▶ _INFORMATION_
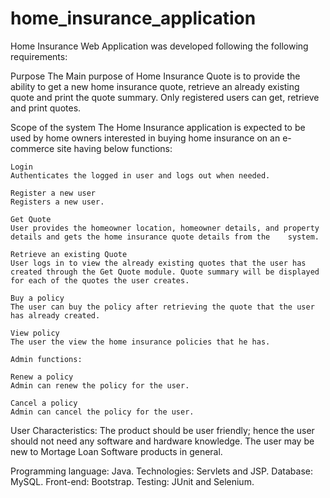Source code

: # home_insurance_application
Home Insurance Web Application was developed following the following requirements: 

Purpose 
  The Main purpose of Home Insurance Quote is to provide the ability to get a new home insurance quote, retrieve an already existing quote and print the quote summary. Only registered users can get, retrieve and print quotes.

Scope of the system
  The Home Insurance application is expected to be used by home owners interested in buying home insurance on an e-commerce site having below functions:

    Login
    Authenticates the logged in user and logs out when needed.

    Register a new user
    Registers a new user.

    Get Quote
    User provides the homeowner location, homeowner details, and property details and gets the home insurance quote details from the    system.

    Retrieve an existing Quote
    User logs in to view the already existing quotes that the user has created through the Get Quote module. Quote summary will be displayed for each of the quotes the user creates.

    Buy a policy
    The user can buy the policy after retrieving the quote that the user has already created.

    View policy
    The user the view the home insurance policies that he has.

    Admin functions:

    Renew a policy
    Admin can renew the policy for the user.

    Cancel a policy
    Admin can cancel the policy for the user.

User Characteristics:
  The product should be user friendly; hence the user should not need any software and hardware knowledge. The user may be new to Mortage Loan Software products in general.

Programming language: Java.
Technologies: Servlets and JSP.
Database: MySQL.
Front-end: Bootstrap.
Testing: JUnit and Selenium.
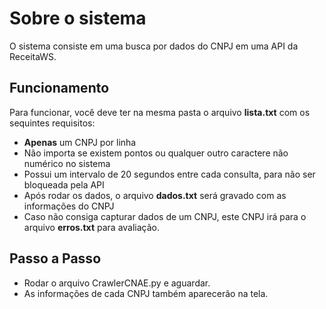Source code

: # Sobre o sistema
O sistema consiste em uma busca por dados do CNPJ em uma API da ReceitaWS.

## Funcionamento
Para funcionar, você deve ter na mesma pasta o arquivo **lista.txt** com os sequintes requisitos:
* **Apenas** um CNPJ por linha
* Não importa se existem pontos ou qualquer outro caractere não numérico no sistema
* Possui um intervalo de 20 segundos entre cada consulta, para não ser bloqueada pela API
* Após rodar os dados, o arquivo **dados.txt** será gravado com as informações do CNPJ
* Caso não consiga capturar dados de um CNPJ, este CNPJ irá para o arquivo **erros.txt** para avaliação.
  
## Passo a Passo
* Rodar o arquivo CrawlerCNAE.py e aguardar.
* As informações de cada CNPJ também aparecerão na tela.
  


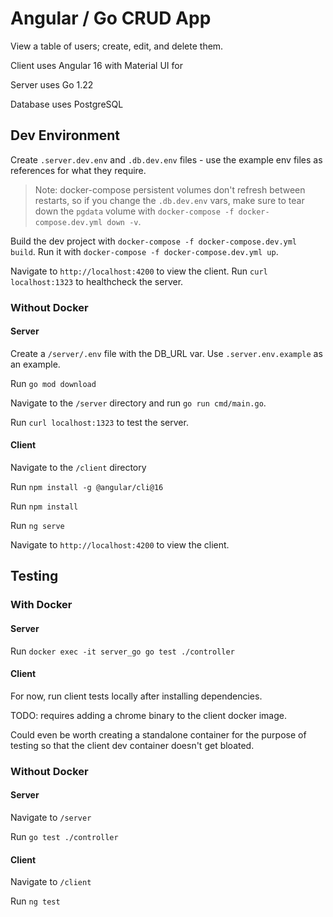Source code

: # Angular / Go CRUD App

View a table of users; create, edit, and delete them.

Client uses Angular 16 with Material UI for 

Server uses Go 1.22

Database uses PostgreSQL

## Dev Environment

Create `.server.dev.env` and `.db.dev.env` files - use the example env files as references for what they require.

> Note: docker-compose persistent volumes don't refresh between restarts, so if you change the `.db.dev.env` vars, make sure to tear down the `pgdata` volume with `docker-compose -f docker-compose.dev.yml down -v`.

Build the dev project with `docker-compose -f docker-compose.dev.yml build`. Run it with `docker-compose -f docker-compose.dev.yml up`.

Navigate to `http://localhost:4200` to view the client. Run `curl localhost:1323` to healthcheck the server.

### Without Docker

#### Server

Create a `/server/.env` file with the DB_URL var. Use `.server.env.example` as an example.

Run `go mod download`

Navigate to the `/server` directory and run `go run cmd/main.go`.

Run `curl localhost:1323` to test the server.

#### Client

Navigate to the `/client` directory

Run `npm install -g @angular/cli@16`

Run `npm install`

Run `ng serve`

Navigate to `http://localhost:4200` to view the client.


## Testing

### With Docker

#### Server

Run `docker exec -it server_go go test ./controller`

#### Client

For now, run client tests locally after installing dependencies.

TODO: requires adding a chrome binary to the client docker image. 

Could even be worth creating a standalone container for the purpose of testing so that the client dev container doesn't get bloated.

### Without Docker

#### Server

Navigate to `/server`

Run `go test ./controller`

#### Client

Navigate to `/client`

Run `ng test`
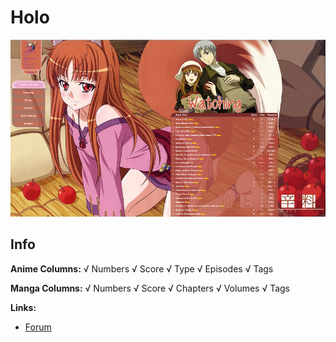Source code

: # Holo

![](gallery/demo.png)

## Info

**Anime Columns:**
√ Numbers
√ Score
√ Type
√ Episodes
√ Tags

**Manga Columns:**
√ Numbers
√ Score
√ Chapters
√ Volumes
√ Tags

**Links:**
- [Forum](https://myanimelist.net/forum/?topicid=1099375&show=50#msg35461505)
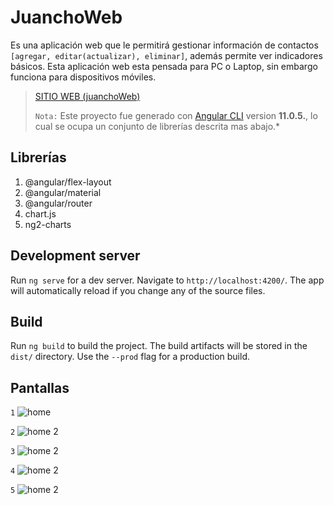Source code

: # JuanchoWeb  
Es una aplicación web que le permitirá gestionar información de contactos `[agregar, editar(actualizar), eliminar]`, además permite ver indicadores básicos. Esta aplicación web esta pensada para PC o Laptop,  sin embargo funciona para dispositivos móviles. 

> [SITIO WEB (juanchoWeb)](https://alejandro879.github.io/juanchoWeb/ "pagina de juanchoWeb")
>
>`Nota:` Este proyecto fue generado con [Angular CLI](https://github.com/angular/angular-cli) version **11.0.5.**, lo cual se ocupa un conjunto de librerías descrita mas abajo.*

## Librerías

 1. @angular/flex-layout
 2. @angular/material
 3. @angular/router
 4. chart.js
 5. ng2-charts


## Development server

Run `ng serve` for a dev server. Navigate to `http://localhost:4200/`. The app will automatically reload if you change any of the source files.

## Build

Run `ng build` to build the project. The build artifacts will be stored in the `dist/` directory. Use the `--prod` flag for a production build.

## Pantallas

`1`
![home](https://i.postimg.cc/JzC1kdxW/1.png)

`2`
![home 2](https://i.postimg.cc/0N8PtMhW/2.png)

`3`
![home 2](https://i.postimg.cc/T3jTqqN5/3.png)

`4`
![home 2](https://i.postimg.cc/XvQ3tNbV/4.png)

`5`
![home 2](https://i.postimg.cc/0Q4v2tjF/5.png)
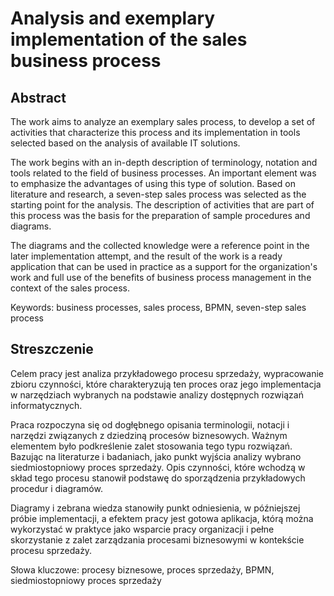 # Analysis and exemplary implementation of the sales business process 

## Abstract
The work aims to analyze an exemplary sales process, to develop a set of activities that characterize this process and its implementation in tools selected based on the analysis of available IT solutions.

The work begins with an in-depth description of terminology, notation and tools related to the field of business processes. An important element was to emphasize the advantages of using this type of solution. Based on literature and research, a seven-step sales process was selected as the starting point for the analysis. The description of activities that are part of this process was the basis for the preparation of sample procedures and diagrams.

The diagrams and the collected knowledge were a reference point in the later implementation attempt, and the result of the work is a ready application that can be used in practice as a support for the organization's work and full use of the benefits of business process management in the context of the sales process.

Keywords: business processes, sales process, BPMN, seven-step sales process

## Streszczenie
Celem pracy jest analiza przykładowego procesu sprzedaży, wypracowanie zbioru czynności, które charakteryzują ten proces oraz jego implementacja w narzędziach wybranych na podstawie analizy dostępnych rozwiązań informatycznych. 

Praca rozpoczyna się od dogłębnego opisania terminologii, notacji i narzędzi związanych z dziedziną procesów biznesowych. Ważnym elementem było podkreślenie zalet stosowania tego typu rozwiązań. Bazując na literaturze i badaniach, jako punkt wyjścia analizy wybrano siedmiostopniowy proces sprzedaży. Opis czynności, które wchodzą w skład tego procesu stanowił podstawę do sporządzenia przykładowych procedur i diagramów.

Diagramy i zebrana wiedza stanowiły punkt odniesienia, w późniejszej próbie implementacji, a efektem pracy jest gotowa aplikacja, którą można wykorzystać w praktyce jako wsparcie pracy organizacji i pełne skorzystanie z zalet zarządzania procesami biznesowymi w kontekście procesu sprzedaży.

Słowa kluczowe: procesy biznesowe, proces sprzedaży, BPMN, siedmiostopniowy proces sprzedaży
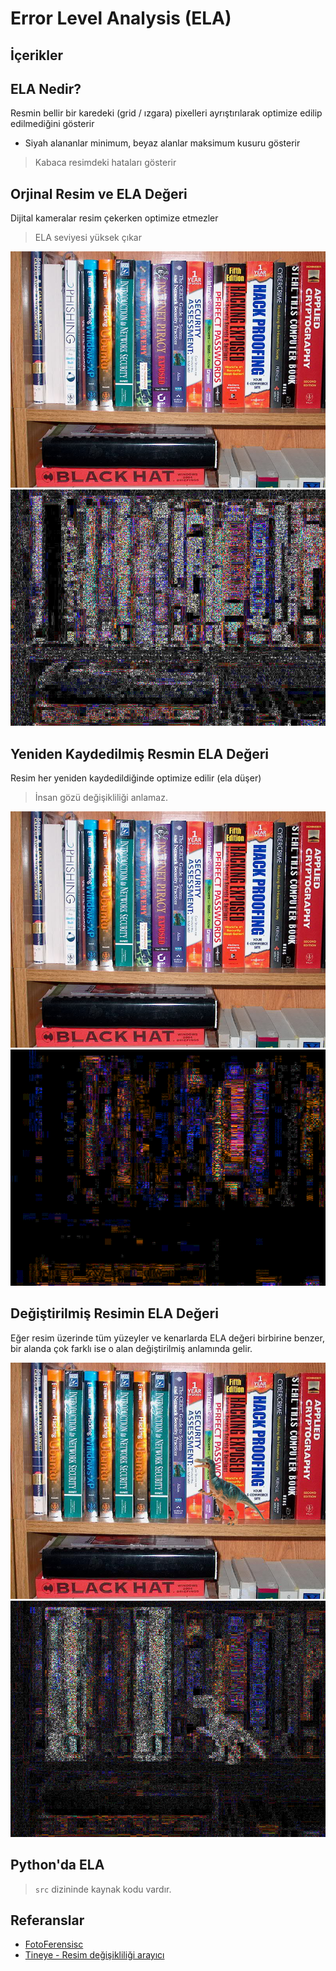# Error Level Analysis (ELA) <!-- omit in toc -->

## İçerikler <!-- omit in toc -->

## ELA Nedir?

Resmin bellir bir karedeki (grid / ızgara) pixelleri ayrıştırılarak optimize edilip edilmediğini gösterir

- Siyah alananlar minimum, beyaz alanlar maksimum kusuru gösterir

> Kabaca resimdeki hataları gösterir

## Orjinal Resim ve ELA Değeri

Dijital kameralar resim çekerken optimize etmezler

> ELA seviyesi yüksek çıkar

![](../res/orijin_ela.png) ![](../res/origin_ela_result.png)

## Yeniden Kaydedilmiş Resmin ELA Değeri

Resim her yeniden kaydedildiğinde optimize edilir (ela düşer)

> İnsan gözü değişikliliği anlamaz.

![](../res/orijin_ela.png) ![](../res/resaved_origin_ela.png)

## Değiştirilmiş Resimin ELA Değeri

Eğer resim üzerinde tüm yüzeyler ve kenarlarda ELA değeri birbirine benzer, bir alanda çok farklı ise o alan değiştirilmiş anlamında gelir.

![](../res/changed_pic.png) ![](../res/changed_ela.png)

## Python'da ELA

> `src` dizininde kaynak kodu vardır.

## Referanslar

- [FotoFerensisc](https://fotoforensics.com/tutorial-ela.php)
- [Tineye - Resim değişikliliği arayıcı](https://tineye.com/)
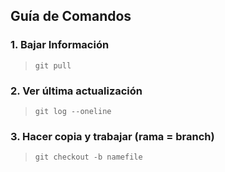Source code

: ## Guía de Comandos

### 1. Bajar Información

> `git pull`

### 2. Ver última actualización

> `git log --oneline`

### 3. Hacer copia y trabajar (rama = branch)

> `git checkout -b namefile`

<!-- Develope: Para bajar información actualizada
Visual Studio Code: Debo ingresar por aquí para bajar información y siempre se hace por DEVELOPE
Comando: git pull y enter
En usuario:
Clave:
Luego despues de bajar debo ver la actualización:
Comando: git log --oneline
Luego para hacer copia y comenzar a trabajar
Comando: git checkout -b
Otro: Para ver el organigrama: dbdiagram.io -->
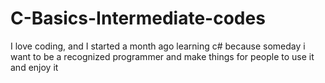# C-Basics-Intermediate-codes

I love coding, and I started a month ago learning c# because someday i want to be a recognized programmer and make things for people to use it and enjoy it 
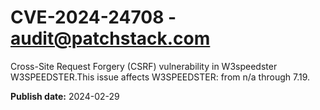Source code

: # CVE-2024-24708 - audit@patchstack.com

Cross-Site Request Forgery (CSRF) vulnerability in W3speedster W3SPEEDSTER.This issue affects W3SPEEDSTER: from n/a through 7.19.



**Publish date:** 2024-02-29
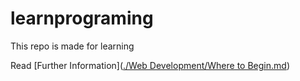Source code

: # learnprograming
This repo is made for learning

Read [Further Information]([./Web Development/Where to Begin.md](https://github.com/mayurguptaiiitm/learnprograming/blob/main/Web%20Development/Where%20to%20Begin.md))
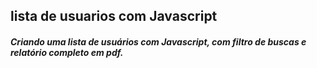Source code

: ## lista de usuarios com Javascript 

##### Criando uma lista de usuários com Javascript, com filtro de buscas e relatório completo em pdf.

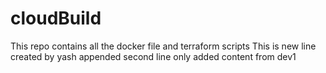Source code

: # cloudBuild
This repo contains all the docker file and terraform scripts
This is new line created by yash appended second line only
added content from dev1
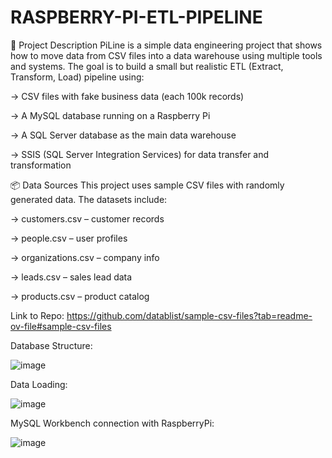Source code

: # RASPBERRY-PI-ETL-PIPELINE

📄 Project Description
PiLine is a simple data engineering project that shows how to move data from CSV files into a data warehouse using multiple tools and systems. The goal is to build a small but realistic ETL (Extract, Transform, Load) pipeline using:

-> CSV files with fake business data (each 100k records)

-> A MySQL database running on a Raspberry Pi

-> A SQL Server database as the main data warehouse

-> SSIS (SQL Server Integration Services) for data transfer and transformation

📦 Data Sources
This project uses sample CSV files with randomly generated data. The datasets include:

-> customers.csv – customer records

-> people.csv – user profiles

-> organizations.csv – company info

-> leads.csv – sales lead data

-> products.csv – product catalog

Link to Repo: https://github.com/datablist/sample-csv-files?tab=readme-ov-file#sample-csv-files


Database Structure:

![image](https://github.com/user-attachments/assets/1d42c801-3dd7-41df-b965-e43e4afedfb3)

Data Loading:

![image](https://github.com/user-attachments/assets/59216759-6efe-4395-abc7-021fdf09bf56)

MySQL Workbench connection with RaspberryPi:

![image](https://github.com/user-attachments/assets/200fb6da-8950-499f-9aa8-c8c46c09622a)

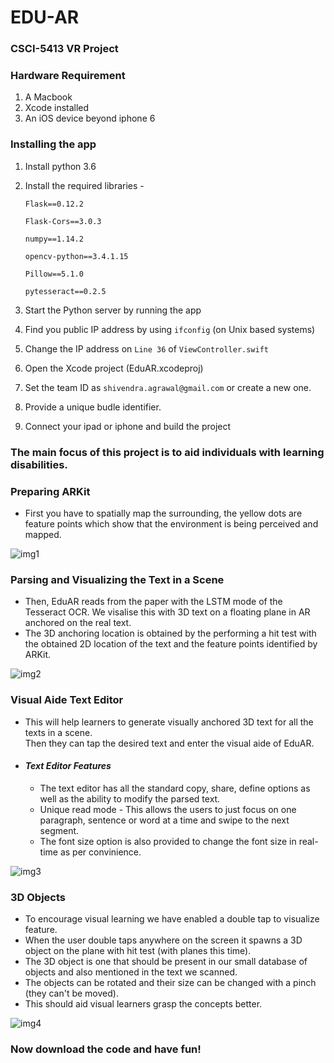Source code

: # EDU-AR

### CSCI-5413 VR Project

### Hardware Requirement
1) A Macbook
2) Xcode installed
3) An iOS device beyond iphone 6

### Installing the app
1) Install python 3.6
2) Install the required libraries - 

    `Flask==0.12.2`
    
    `Flask-Cors==3.0.3`
    
    `numpy==1.14.2`
    
    `opencv-python==3.4.1.15`
    
    `Pillow==5.1.0`
    
    `pytesseract==0.2.5`
    
3) Start the Python server by running the app
4) Find you public IP address by using `ifconfig` (on Unix based systems)
5) Change the IP address on `Line 36` of `ViewController.swift`

6) Open the Xcode project (EduAR.xcodeproj)
7) Set the team ID as `shivendra.agrawal@gmail.com` or create a new one.
8) Provide a unique budle identifier.
9) Connect your ipad or iphone and build the project

### The main focus of this project is to aid individuals with learning disabilities.

### Preparing ARKit
* First you have to spatially map the surrounding, the yellow dots are feature points which show that the environment is being perceived and mapped.

![img1](https://github.com/ShivendraAgrawal/EduAR/blob/master/EduAR%20gifs/GIF1.gif?raw=true)


### Parsing and Visualizing the Text in a Scene
* Then, EduAR reads from the paper with the LSTM mode of the Tesseract OCR. We visalise this with 3D text on a floating plane in AR anchored  on the real text.<br />
* The 3D anchoring location is obtained by the performing a hit test with the obtained 2D location of the text and the feature points identified by ARKit.

![img2](https://github.com/ShivendraAgrawal/EduAR/blob/master/EduAR%20gifs/GIF2.gif?raw=true)

### Visual Aide Text Editor
* This will help learners to generate visually anchored 3D text for all the texts in a scene.<br />
Then they can tap the desired text and enter the visual aide of EduAR. 
* #### *Text Editor Features*
  * The text editor has all the standard copy, share, define options as well as the ability to modify the parsed text. 
  * Unique read mode - This allows the users to just focus on one paragraph, sentence or word at a time and swipe to the next segment. 
  * The font size option is also provided to change the font size in real-time as per convinience. 
  
![img3](https://github.com/ShivendraAgrawal/EduAR/blob/master/EduAR%20gifs/GIF3.gif?raw=true)

### 3D Objects
* To encourage visual learning we have enabled a double tap to visualize feature.<br />
* When the user double taps anywhere on the screen it spawns a 3D object on the plane with hit test (with planes this time).<br />
* The 3D object is one that should be present in our small database of objects and also mentioned in the text we scanned.<br />
* The objects can be rotated and their size can be changed with a pinch (they can't be moved).
* This should aid visual learners grasp the concepts better.

![img4](https://github.com/ShivendraAgrawal/EduAR/blob/master/EduAR%20gifs/GIF4.gif?raw=true)

### Now download the code and have fun!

▶ _WHAT YOU SHOULD DO_
The first line of the entries, the line containing "Programming language: Java.", and every line between them are to be output exactly; pictures are not.

▶ _THE COMPLETED TASK_
Source code

: # home_insurance_application
Home Insurance Web Application was developed following the following requirements: 

Purpose 
  The Main purpose of Home Insurance Quote is to provide the ability to get a new home insurance quote, retrieve an already existing quote and print the quote summary. Only registered users can get, retrieve and print quotes.

Scope of the system
  The Home Insurance application is expected to be used by home owners interested in buying home insurance on an e-commerce site having below functions:

    Login
    Authenticates the logged in user and logs out when needed.

    Register a new user
    Registers a new user.

    Get Quote
    User provides the homeowner location, homeowner details, and property details and gets the home insurance quote details from the    system.

    Retrieve an existing Quote
    User logs in to view the already existing quotes that the user has created through the Get Quote module. Quote summary will be displayed for each of the quotes the user creates.

    Buy a policy
    The user can buy the policy after retrieving the quote that the user has already created.

    View policy
    The user the view the home insurance policies that he has.

    Admin functions:

    Renew a policy
    Admin can renew the policy for the user.

    Cancel a policy
    Admin can cancel the policy for the user.

User Characteristics:
  The product should be user friendly; hence the user should not need any software and hardware knowledge. The user may be new to Mortage Loan Software products in general.

Programming language: Java.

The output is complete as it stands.